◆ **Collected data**
*** Block opens ***

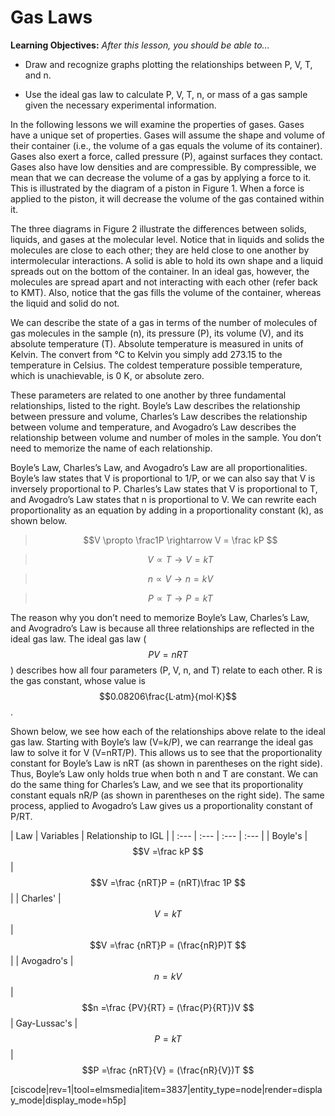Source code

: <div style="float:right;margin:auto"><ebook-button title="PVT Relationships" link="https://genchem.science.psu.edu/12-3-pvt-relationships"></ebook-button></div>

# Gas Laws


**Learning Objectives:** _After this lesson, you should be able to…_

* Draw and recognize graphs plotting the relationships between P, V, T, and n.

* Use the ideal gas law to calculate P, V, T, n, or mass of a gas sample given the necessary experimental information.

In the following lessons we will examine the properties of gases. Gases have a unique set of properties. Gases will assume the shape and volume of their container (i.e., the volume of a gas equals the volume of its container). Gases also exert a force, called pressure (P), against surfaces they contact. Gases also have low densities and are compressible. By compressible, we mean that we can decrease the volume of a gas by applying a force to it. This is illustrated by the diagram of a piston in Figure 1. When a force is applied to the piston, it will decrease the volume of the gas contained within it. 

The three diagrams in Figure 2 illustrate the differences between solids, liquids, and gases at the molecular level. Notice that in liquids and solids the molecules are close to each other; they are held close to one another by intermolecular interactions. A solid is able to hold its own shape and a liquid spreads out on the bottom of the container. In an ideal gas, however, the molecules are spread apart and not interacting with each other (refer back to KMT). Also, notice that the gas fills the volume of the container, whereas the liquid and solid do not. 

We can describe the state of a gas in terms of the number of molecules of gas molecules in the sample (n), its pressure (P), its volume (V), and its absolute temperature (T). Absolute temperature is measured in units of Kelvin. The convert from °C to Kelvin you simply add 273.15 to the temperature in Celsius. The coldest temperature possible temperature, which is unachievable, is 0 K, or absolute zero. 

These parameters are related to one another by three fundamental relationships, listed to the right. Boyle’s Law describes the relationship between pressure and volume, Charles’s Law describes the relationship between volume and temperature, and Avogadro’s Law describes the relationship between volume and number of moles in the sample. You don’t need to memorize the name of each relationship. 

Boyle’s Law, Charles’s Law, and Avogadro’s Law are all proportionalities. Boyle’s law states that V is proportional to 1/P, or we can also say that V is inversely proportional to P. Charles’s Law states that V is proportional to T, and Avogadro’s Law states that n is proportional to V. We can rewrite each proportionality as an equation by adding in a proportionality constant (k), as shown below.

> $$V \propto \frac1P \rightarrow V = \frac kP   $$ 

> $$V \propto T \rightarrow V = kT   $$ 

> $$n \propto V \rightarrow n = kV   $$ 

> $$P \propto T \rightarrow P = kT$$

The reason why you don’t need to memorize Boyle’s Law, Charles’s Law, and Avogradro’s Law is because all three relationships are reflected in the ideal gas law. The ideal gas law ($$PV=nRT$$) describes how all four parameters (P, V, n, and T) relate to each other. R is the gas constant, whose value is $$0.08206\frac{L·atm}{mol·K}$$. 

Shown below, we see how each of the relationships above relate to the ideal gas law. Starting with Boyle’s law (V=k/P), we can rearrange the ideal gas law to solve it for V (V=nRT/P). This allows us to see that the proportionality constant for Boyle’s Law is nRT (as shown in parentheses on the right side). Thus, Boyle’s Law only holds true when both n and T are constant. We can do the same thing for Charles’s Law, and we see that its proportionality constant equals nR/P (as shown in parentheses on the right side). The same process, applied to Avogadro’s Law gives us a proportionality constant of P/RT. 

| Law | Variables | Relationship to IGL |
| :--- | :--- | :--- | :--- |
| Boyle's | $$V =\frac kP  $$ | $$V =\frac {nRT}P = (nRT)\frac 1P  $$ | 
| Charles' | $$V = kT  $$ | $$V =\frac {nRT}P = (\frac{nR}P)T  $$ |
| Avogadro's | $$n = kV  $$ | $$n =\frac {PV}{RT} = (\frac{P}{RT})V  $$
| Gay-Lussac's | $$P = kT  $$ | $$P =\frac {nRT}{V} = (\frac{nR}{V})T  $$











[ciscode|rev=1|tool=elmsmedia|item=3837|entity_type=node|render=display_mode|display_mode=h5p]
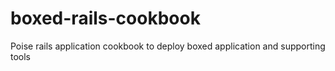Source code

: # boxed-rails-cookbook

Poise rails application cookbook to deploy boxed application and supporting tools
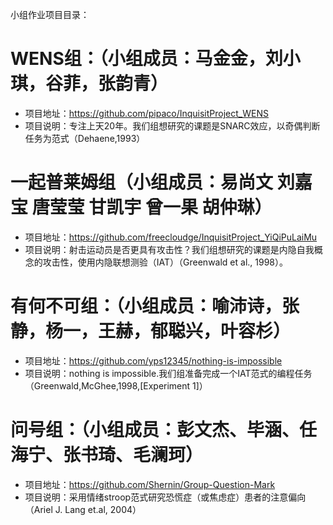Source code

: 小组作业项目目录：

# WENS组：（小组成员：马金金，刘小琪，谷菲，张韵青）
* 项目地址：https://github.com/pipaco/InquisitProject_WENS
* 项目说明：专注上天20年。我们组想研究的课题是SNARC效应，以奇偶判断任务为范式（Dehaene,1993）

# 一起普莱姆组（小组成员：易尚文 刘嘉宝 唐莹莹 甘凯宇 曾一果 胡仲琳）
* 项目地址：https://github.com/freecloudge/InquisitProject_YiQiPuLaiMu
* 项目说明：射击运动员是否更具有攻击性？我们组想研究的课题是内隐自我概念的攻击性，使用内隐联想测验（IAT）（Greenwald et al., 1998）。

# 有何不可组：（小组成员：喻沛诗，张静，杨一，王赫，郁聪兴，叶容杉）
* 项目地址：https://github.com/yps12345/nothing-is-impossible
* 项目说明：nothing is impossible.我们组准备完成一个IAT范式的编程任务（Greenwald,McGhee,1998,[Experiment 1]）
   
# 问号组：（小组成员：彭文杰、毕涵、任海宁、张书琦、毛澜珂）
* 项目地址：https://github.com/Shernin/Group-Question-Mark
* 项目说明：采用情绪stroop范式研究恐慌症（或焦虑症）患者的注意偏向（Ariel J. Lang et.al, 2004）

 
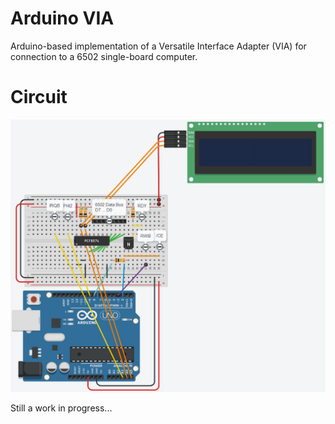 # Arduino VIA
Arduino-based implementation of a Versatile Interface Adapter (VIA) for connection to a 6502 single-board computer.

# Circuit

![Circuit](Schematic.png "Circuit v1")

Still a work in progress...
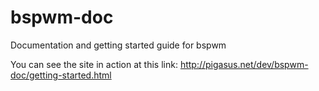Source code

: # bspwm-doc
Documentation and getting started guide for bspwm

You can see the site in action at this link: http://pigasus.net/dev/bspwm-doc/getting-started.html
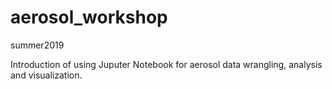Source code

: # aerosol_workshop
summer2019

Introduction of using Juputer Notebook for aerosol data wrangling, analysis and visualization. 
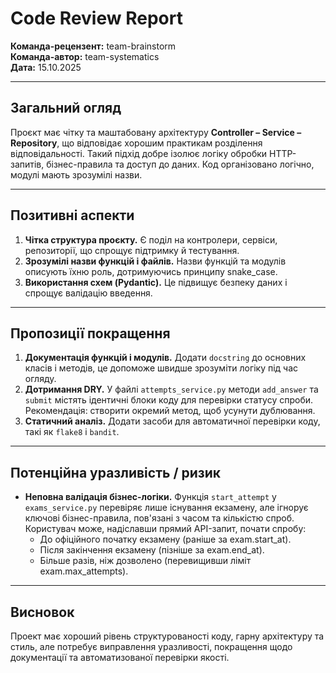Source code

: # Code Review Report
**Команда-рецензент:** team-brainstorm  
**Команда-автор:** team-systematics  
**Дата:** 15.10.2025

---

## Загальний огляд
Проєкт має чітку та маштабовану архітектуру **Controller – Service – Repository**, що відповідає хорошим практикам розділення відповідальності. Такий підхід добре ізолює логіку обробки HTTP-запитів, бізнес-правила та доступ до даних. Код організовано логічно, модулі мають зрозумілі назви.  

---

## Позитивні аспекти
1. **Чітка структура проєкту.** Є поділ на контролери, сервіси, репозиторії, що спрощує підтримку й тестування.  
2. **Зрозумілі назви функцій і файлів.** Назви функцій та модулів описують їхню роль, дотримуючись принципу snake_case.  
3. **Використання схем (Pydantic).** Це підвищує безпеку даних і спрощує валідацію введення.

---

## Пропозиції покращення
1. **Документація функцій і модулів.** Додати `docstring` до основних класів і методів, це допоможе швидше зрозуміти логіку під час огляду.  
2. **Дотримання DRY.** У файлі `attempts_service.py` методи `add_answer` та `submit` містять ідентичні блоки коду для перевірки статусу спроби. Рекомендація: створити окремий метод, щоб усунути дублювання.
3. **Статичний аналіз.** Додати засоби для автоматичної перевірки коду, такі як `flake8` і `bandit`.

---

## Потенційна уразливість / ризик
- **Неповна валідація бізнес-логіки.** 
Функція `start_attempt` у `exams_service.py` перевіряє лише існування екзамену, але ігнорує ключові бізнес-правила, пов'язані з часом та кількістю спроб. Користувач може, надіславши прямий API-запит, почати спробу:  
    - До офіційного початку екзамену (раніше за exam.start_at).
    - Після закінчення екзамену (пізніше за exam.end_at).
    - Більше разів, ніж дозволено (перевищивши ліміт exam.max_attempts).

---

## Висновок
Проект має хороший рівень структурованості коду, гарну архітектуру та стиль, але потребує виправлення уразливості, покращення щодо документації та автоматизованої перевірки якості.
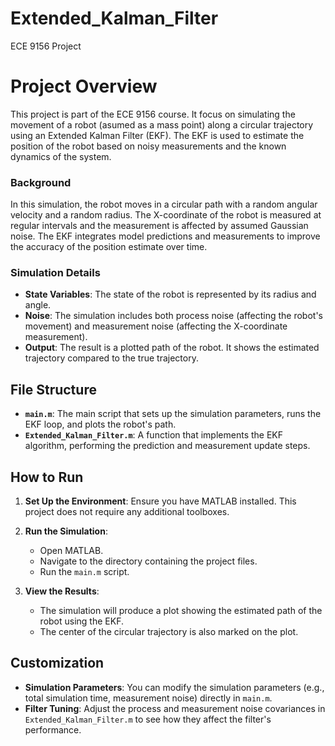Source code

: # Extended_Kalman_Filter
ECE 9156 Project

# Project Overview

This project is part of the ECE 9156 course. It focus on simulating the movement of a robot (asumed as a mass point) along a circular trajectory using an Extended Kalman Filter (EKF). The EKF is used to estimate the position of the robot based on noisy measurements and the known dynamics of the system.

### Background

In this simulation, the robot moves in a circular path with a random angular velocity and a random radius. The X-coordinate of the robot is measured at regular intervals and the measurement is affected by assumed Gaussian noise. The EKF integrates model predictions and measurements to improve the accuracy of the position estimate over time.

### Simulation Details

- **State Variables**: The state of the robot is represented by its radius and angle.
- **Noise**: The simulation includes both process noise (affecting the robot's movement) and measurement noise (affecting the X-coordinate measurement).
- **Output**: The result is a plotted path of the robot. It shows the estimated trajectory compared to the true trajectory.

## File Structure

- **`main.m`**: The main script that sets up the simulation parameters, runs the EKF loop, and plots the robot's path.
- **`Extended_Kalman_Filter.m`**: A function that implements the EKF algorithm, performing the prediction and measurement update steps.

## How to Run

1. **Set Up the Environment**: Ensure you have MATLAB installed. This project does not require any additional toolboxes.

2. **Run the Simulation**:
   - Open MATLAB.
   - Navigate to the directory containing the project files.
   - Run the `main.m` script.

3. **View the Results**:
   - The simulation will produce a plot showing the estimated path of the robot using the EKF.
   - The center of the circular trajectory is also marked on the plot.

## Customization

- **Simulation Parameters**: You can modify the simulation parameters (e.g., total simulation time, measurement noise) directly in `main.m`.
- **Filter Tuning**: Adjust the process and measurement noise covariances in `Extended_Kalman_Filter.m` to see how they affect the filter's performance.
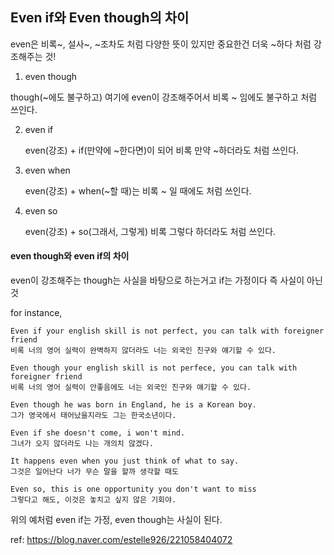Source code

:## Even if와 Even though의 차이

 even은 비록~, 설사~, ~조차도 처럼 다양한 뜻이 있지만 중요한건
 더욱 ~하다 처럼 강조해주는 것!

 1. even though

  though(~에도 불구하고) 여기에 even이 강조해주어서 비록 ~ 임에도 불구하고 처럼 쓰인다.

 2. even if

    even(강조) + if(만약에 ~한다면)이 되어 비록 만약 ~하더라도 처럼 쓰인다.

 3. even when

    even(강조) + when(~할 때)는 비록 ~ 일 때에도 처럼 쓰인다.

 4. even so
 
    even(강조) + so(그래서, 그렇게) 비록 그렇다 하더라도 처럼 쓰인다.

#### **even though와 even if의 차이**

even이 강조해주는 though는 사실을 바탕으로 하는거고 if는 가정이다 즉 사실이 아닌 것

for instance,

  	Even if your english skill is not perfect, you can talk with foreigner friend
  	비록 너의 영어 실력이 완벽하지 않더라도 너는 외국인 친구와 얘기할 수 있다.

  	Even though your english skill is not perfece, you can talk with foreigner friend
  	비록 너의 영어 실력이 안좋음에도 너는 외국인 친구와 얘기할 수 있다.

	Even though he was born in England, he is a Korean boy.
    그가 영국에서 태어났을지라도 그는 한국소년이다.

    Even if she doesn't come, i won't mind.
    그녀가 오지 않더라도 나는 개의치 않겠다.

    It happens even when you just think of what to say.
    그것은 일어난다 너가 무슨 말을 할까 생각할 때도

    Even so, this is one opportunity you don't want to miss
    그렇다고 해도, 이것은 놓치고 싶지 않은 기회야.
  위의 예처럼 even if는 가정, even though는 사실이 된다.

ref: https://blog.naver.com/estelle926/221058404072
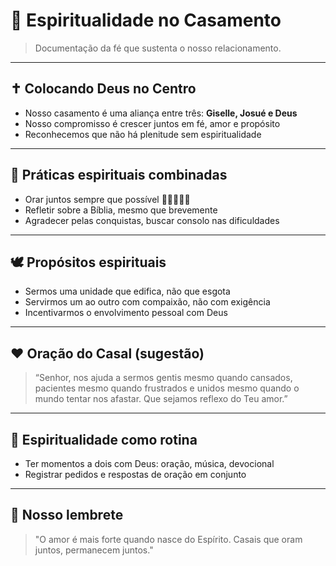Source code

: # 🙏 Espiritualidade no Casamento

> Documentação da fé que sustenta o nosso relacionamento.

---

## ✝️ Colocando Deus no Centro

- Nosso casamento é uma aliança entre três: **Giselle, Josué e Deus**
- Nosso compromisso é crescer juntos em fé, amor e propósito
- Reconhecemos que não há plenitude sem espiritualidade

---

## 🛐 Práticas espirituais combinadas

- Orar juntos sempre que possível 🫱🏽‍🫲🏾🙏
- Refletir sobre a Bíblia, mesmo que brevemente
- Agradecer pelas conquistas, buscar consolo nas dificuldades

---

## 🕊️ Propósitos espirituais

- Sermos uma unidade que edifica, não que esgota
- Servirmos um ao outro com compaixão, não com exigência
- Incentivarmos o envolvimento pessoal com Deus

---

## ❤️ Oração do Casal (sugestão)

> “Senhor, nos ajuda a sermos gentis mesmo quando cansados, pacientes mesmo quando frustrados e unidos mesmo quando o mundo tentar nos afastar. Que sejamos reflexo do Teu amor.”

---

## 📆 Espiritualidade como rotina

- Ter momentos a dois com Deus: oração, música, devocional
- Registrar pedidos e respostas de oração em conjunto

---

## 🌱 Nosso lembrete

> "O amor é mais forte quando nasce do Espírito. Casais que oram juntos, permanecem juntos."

*** Block closes ***

Both ends included, copy word for word the lines from the top of the entries above through the line with "be able to…_". No pictures.

◆ **Task solution**
Source code

: <div style="float:right;margin:auto"><ebook-button title="PVT Relationships" link="https://genchem.science.psu.edu/12-3-pvt-relationships"></ebook-button></div>

# Gas Laws


**Learning Objectives:** _After this lesson, you should be able to…_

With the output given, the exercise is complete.